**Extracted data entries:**
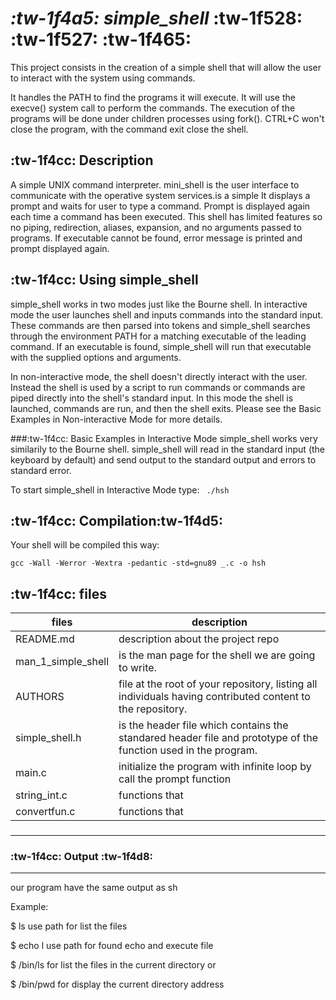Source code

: #  *:tw-1f4a5:    simple_shell*     :tw-1f528: :tw-1f527: :tw-1f465:  
This project consists in the creation of a simple shell that will allow the user to interact with the system using commands.

It handles the PATH to find the programs it will execute. It will use the execve() system call to perform the commands. The execution of the programs will be done under children processes using fork(). CTRL+C won't close the program, with the command exit close the shell.

## :tw-1f4cc: Description 
A simple UNIX command interpreter. mini_shell is the user interface to communicate with the operative system services.is a simple It displays a prompt and waits for user to type a command. 
Prompt is displayed again each time a command has been executed. 
This shell has limited features so no piping, redirection, aliases, expansion, and no arguments passed to programs. 
If executable cannot be found, error message is printed and prompt displayed again.





## :tw-1f4cc: Using simple_shell
simple_shell works in two modes just like the Bourne shell. In interactive mode the user launches shell and inputs commands into the standard input. These commands are then parsed into tokens and simple_shell searches through the environment PATH for a matching executable of the leading command. If an executable is found, simple_shell will run that executable with the supplied options and arguments.

In non-interactive mode, the shell doesn't directly interact with the user. Instead the shell is used by a script to run commands or commands are piped directly into the shell's standard input. In this mode the shell is launched, commands are run, and then the shell exits. Please see the Basic Examples in Non-interactive Mode for more details.

###:tw-1f4cc:  Basic Examples in Interactive Mode
simple_shell works very similarily to the Bourne shell. simple_shell will read in the standard input (the keyboard by default) and send output to the standard output and errors to standard error.

To start simple_shell in Interactive Mode type:
` ./hsh`

## :tw-1f4cc:  Compilation:tw-1f4d5:

Your shell will be compiled this way:

    gcc -Wall -Werror -Wextra -pedantic -std=gnu89 _.c -o hsh

##     :tw-1f4cc: files 

|  files  |  description |
| ------------ | ------------ |
| README.md   | description about the project repo  |
| man_1_simple_shell  |  is the man page for the shell we are going to write.  |
|  AUTHORS |  file at the root of your repository, listing all individuals having contributed content to the repository. |
|  simple_shell.h |  is the header file which contains the standared header file and prototype of the  function used in the program.| |
|  main.c  | initialize the program with infinite loop by call the prompt function  |
| string_int.c  |  functions  that |
|  convertfun.c |  functions  that |









### 

------------

### :tw-1f4cc:  Output    :tw-1f4d8:

------------


our program have the same output as sh

Example:

$ ls use path for list the files

$ echo l use path for found echo and execute file

$ /bin/ls for list the files in the current directory or

$ /bin/pwd for display the current directory address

**PROBLEM TO SOLVE:**
Word for word, write out each line of the records, but leave the pictures behind.

**SOLUTION TO THIS EXERCISE:**
Source code

: #  *:tw-1f4a5:    simple_shell*     :tw-1f528: :tw-1f527: :tw-1f465:  
This project consists in the creation of a simple shell that will allow the user to interact with the system using commands.

It handles the PATH to find the programs it will execute. It will use the execve() system call to perform the commands. The execution of the programs will be done under children processes using fork(). CTRL+C won't close the program, with the command exit close the shell.

## :tw-1f4cc: Description 
A simple UNIX command interpreter. mini_shell is the user interface to communicate with the operative system services.is a simple It displays a prompt and waits for user to type a command. 
Prompt is displayed again each time a command has been executed. 
This shell has limited features so no piping, redirection, aliases, expansion, and no arguments passed to programs. 
If executable cannot be found, error message is printed and prompt displayed again.





## :tw-1f4cc: Using simple_shell
simple_shell works in two modes just like the Bourne shell. In interactive mode the user launches shell and inputs commands into the standard input. These commands are then parsed into tokens and simple_shell searches through the environment PATH for a matching executable of the leading command. If an executable is found, simple_shell will run that executable with the supplied options and arguments.

In non-interactive mode, the shell doesn't directly interact with the user. Instead the shell is used by a script to run commands or commands are piped directly into the shell's standard input. In this mode the shell is launched, commands are run, and then the shell exits. Please see the Basic Examples in Non-interactive Mode for more details.

###:tw-1f4cc:  Basic Examples in Interactive Mode
simple_shell works very similarily to the Bourne shell. simple_shell will read in the standard input (the keyboard by default) and send output to the standard output and errors to standard error.

To start simple_shell in Interactive Mode type:
` ./hsh`

## :tw-1f4cc:  Compilation:tw-1f4d5:

Your shell will be compiled this way:

    gcc -Wall -Werror -Wextra -pedantic -std=gnu89 _.c -o hsh

##     :tw-1f4cc: files 

|  files  |  description |
| ------------ | ------------ |
| README.md   | description about the project repo  |
| man_1_simple_shell  |  is the man page for the shell we are going to write.  |
|  AUTHORS |  file at the root of your repository, listing all individuals having contributed content to the repository. |
|  simple_shell.h |  is the header file which contains the standared header file and prototype of the  function used in the program.| |
|  main.c  | initialize the program with infinite loop by call the prompt function  |
| string_int.c  |  functions  that |
|  convertfun.c |  functions  that |









### 

------------

### :tw-1f4cc:  Output    :tw-1f4d8:

------------


our program have the same output as sh

Example:

$ ls use path for list the files

$ echo l use path for found echo and execute file

$ /bin/ls for list the files in the current directory or

$ /bin/pwd for display the current directory address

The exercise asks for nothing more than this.